UCLA scientists discover experimental therapy for chronic inflammatory bowel disease, colon cancer

Human small intestine and stomach anatomy

UCLA scientists have discovered an experimental therapy capable of suppressing the development of ulcerative colitis, a disease that causes inflammation in the digestive tract. Ulcerative colitis patients have an increased risk of developing colon cancer, but doctors still are unsure why.

The treatment uses a chemical to block an RNA molecule that’s involved in the transmission of genetic information and is typically found in high levels in people with ulcerative colitis.

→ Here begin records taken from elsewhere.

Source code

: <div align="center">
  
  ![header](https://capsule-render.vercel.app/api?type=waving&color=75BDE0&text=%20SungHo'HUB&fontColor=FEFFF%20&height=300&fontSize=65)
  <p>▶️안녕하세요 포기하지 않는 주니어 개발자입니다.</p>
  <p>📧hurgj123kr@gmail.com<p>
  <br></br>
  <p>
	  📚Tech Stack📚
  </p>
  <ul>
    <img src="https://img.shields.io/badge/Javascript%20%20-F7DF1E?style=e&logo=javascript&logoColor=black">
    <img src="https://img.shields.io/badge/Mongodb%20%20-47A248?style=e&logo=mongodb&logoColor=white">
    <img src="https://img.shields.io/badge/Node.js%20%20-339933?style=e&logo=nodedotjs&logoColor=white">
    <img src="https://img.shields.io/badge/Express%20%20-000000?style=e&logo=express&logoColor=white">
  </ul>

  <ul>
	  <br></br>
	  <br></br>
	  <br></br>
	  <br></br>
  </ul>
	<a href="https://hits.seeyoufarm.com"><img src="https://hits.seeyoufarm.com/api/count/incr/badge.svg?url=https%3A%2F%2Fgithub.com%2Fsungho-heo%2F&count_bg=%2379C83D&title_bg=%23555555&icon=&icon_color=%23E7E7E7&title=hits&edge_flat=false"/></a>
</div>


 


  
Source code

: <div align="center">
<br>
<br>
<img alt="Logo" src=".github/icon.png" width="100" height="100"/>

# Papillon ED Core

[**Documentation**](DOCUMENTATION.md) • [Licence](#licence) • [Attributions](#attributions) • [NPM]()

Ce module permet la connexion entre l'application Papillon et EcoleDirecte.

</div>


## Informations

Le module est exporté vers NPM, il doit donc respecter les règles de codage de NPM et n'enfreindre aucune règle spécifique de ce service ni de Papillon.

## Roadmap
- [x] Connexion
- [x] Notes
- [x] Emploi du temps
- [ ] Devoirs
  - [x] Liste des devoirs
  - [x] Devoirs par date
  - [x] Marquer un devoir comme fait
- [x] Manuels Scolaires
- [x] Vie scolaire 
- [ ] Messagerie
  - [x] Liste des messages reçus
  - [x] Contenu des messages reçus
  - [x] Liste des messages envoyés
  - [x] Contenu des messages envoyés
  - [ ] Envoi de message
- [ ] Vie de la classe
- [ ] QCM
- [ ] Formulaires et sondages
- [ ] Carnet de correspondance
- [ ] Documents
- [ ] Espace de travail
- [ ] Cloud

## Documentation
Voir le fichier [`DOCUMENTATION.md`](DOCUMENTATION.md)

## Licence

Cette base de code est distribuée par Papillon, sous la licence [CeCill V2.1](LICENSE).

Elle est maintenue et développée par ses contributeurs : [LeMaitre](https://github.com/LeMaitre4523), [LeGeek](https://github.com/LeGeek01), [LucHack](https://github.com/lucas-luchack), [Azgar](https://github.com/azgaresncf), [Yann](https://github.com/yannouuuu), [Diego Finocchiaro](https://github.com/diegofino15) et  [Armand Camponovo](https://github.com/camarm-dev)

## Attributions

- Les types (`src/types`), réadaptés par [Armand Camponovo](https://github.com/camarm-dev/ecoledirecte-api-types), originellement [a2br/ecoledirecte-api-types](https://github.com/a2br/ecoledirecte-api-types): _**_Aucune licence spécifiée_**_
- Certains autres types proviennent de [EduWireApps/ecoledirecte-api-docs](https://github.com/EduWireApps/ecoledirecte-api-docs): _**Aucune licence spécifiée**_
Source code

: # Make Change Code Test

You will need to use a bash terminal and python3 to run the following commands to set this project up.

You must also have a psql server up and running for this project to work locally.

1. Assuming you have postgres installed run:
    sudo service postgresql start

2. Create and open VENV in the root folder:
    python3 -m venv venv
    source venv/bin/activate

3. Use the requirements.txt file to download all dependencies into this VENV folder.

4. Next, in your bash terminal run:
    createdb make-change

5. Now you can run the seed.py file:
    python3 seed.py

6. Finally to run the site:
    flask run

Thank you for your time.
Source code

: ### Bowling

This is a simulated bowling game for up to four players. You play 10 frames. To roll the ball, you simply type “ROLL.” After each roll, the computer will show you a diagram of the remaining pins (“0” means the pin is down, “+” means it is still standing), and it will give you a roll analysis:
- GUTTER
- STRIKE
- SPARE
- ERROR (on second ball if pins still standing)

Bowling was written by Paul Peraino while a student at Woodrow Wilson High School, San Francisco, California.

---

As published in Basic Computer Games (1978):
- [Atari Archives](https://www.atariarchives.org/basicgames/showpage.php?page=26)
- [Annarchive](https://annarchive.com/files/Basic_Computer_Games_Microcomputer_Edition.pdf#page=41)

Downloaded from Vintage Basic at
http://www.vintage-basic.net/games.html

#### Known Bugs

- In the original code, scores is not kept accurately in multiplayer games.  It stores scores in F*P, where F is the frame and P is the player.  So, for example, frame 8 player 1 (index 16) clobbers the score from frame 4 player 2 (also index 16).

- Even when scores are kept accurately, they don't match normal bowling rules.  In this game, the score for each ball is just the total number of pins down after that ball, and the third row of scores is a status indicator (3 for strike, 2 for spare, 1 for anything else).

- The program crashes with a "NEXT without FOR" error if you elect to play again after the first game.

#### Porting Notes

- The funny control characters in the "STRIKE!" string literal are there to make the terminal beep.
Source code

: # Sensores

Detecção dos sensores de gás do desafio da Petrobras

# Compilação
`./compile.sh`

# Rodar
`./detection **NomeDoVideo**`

Dr. Dimitrios Iliopoulos, a member of UCLA’s Jonsson Comprehensive Cancer Center, and Dr. Christos Polytarchou, a UCLA assistant professor of digestive diseases, examined 401 samples of colon tissue from people with UC, Crohn’s disease, irritable bowel syndrome, sporadic colorectal cancer and colitis-associated colon cancer, and compared them to healthy specimens.

The authors expedited the process of identifying the most effective treatment using sophisticated computer programs and robotics (video) that combined molecular and clinical data, and enabled them to zero in on key genetic information. The state-of-the-art approach shortened the drug discovery process, which might have taken five or six years, to just two.

“We evaluated this drug in mice with ulcerative colitis and colon tumors and found that in both cases it was highly effective to suppress these diseases,” Iliopoulos said.

The study was published online by Gastroenterology and will in the journal’s October 1 print edition.